The Log Browser (platform-ca | platform-eu | platform-au) provides a unified interface to review ingestion logs for all your data collections. Use it to monitor the ingestion process and review any validation errors or other issues with your ingested data.

Log Browser page showing data collection ingestion logs | Coveo Administration Console

1

Operation timestamp

2

Operation type

3

Operation result

4

Collection ID

5

The Item URI serves to identify specific items or batches:

  • For item-level logs, the Item URI represents the itemId.

  • For batch-level logs, the Item URI represents the streamId for rebuild operations or the fileId for update operations.

  • For the Delete older than operation that Coveo automatically performs when closing a stream, the Item URI represents the orderingId property in the response.
     

Use the item URI filter (8) to search for specific items or batches

6

Log stage

7

Log entry expansion button

8

Item URI filter to search for specific items or batches.

9

Date filter

Logs are grouped into three stages:

Stage Operation target Description

Streaming

Batch

This is the initial log entry recorded when a batch of items is received through the Stream API.

Applying streaming extension

Batch | item

This is the second processing stage during which the batch payload is chunked into addOrUpdate, partialUpdate, and delete objects, the contents of which are analyzed for conformance.

Validation

Item

This is the final processing stage during which an added or updated item is validated against the dataCollectionType schema.

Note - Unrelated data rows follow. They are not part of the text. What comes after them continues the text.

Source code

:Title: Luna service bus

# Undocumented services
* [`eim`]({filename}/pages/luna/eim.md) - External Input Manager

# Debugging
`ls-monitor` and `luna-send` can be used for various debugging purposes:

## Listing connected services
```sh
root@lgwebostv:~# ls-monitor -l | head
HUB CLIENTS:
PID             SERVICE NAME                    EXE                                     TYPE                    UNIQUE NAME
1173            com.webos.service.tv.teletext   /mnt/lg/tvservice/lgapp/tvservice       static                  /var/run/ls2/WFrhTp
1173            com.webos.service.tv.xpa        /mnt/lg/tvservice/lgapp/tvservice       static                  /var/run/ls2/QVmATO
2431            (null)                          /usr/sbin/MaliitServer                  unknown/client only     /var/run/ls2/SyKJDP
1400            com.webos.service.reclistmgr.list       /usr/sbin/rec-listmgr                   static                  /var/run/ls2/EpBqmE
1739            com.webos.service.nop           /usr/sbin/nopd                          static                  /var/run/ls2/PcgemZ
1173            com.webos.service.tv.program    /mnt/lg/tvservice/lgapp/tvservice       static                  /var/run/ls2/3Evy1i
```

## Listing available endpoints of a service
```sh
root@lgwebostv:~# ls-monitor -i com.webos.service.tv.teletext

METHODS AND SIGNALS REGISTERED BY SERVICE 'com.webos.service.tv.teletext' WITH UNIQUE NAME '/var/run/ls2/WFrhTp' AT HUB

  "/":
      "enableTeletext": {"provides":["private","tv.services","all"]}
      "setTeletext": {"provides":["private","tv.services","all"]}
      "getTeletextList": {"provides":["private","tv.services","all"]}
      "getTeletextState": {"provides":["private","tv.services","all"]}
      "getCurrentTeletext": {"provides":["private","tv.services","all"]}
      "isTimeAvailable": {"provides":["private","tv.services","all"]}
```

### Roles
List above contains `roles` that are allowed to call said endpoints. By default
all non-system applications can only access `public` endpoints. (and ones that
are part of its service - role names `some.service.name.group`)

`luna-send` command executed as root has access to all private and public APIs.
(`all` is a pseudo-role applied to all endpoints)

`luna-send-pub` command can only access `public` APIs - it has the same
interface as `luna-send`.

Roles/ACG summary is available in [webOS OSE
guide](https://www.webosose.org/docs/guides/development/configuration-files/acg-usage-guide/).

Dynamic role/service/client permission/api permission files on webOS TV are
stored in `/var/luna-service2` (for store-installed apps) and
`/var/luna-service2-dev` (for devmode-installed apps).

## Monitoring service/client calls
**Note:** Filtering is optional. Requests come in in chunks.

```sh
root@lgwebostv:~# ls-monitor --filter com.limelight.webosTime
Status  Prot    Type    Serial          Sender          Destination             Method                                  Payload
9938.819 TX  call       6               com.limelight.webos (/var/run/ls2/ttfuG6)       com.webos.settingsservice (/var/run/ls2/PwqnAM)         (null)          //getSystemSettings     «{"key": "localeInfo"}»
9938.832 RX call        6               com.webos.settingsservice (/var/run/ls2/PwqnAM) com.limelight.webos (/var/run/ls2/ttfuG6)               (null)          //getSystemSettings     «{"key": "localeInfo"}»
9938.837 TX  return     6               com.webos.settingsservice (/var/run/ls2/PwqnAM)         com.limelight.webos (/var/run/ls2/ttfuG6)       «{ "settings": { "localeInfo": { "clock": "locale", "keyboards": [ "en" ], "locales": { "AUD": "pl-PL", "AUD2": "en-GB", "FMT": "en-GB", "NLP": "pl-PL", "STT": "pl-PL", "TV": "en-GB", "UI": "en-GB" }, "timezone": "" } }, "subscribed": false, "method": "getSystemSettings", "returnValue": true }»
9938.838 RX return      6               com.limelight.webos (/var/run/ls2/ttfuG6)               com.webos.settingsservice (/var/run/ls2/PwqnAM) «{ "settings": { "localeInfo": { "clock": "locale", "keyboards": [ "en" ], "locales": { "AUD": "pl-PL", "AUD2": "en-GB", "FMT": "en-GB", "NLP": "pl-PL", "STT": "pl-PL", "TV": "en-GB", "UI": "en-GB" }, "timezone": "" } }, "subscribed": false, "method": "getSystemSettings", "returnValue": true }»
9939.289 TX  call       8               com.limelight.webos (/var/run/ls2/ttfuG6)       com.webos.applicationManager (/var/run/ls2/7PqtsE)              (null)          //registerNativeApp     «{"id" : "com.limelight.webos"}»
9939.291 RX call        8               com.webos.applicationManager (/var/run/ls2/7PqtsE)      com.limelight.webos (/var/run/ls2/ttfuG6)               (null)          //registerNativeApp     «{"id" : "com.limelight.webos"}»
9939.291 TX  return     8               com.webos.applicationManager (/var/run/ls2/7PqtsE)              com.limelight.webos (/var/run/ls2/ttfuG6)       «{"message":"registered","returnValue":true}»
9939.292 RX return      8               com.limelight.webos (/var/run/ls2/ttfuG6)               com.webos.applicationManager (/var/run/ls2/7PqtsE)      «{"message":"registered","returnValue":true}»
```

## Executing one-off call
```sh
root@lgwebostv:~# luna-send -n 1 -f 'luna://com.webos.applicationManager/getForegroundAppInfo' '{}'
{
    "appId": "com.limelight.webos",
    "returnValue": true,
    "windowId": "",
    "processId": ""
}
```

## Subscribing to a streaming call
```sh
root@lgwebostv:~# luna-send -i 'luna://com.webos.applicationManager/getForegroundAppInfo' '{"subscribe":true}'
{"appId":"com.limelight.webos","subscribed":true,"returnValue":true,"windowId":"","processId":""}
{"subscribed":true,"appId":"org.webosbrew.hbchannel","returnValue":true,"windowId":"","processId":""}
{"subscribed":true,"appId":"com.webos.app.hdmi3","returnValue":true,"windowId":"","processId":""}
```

The operation result indicates the outcome of the ingestion operation:

green Completed

The operation was successful.

triangle-orange Warning

The operation was unsuccessful or only partly successful, but the ingestion process was able to continue. Click chevron-down near the right edge of the operation log entry for an error description and details about the information that wasn’t ingested.

square-red Error

The operation was unsuccessful and the ingestion process was stopped. Click chevron-down near the right edge of the operation log entry for more details.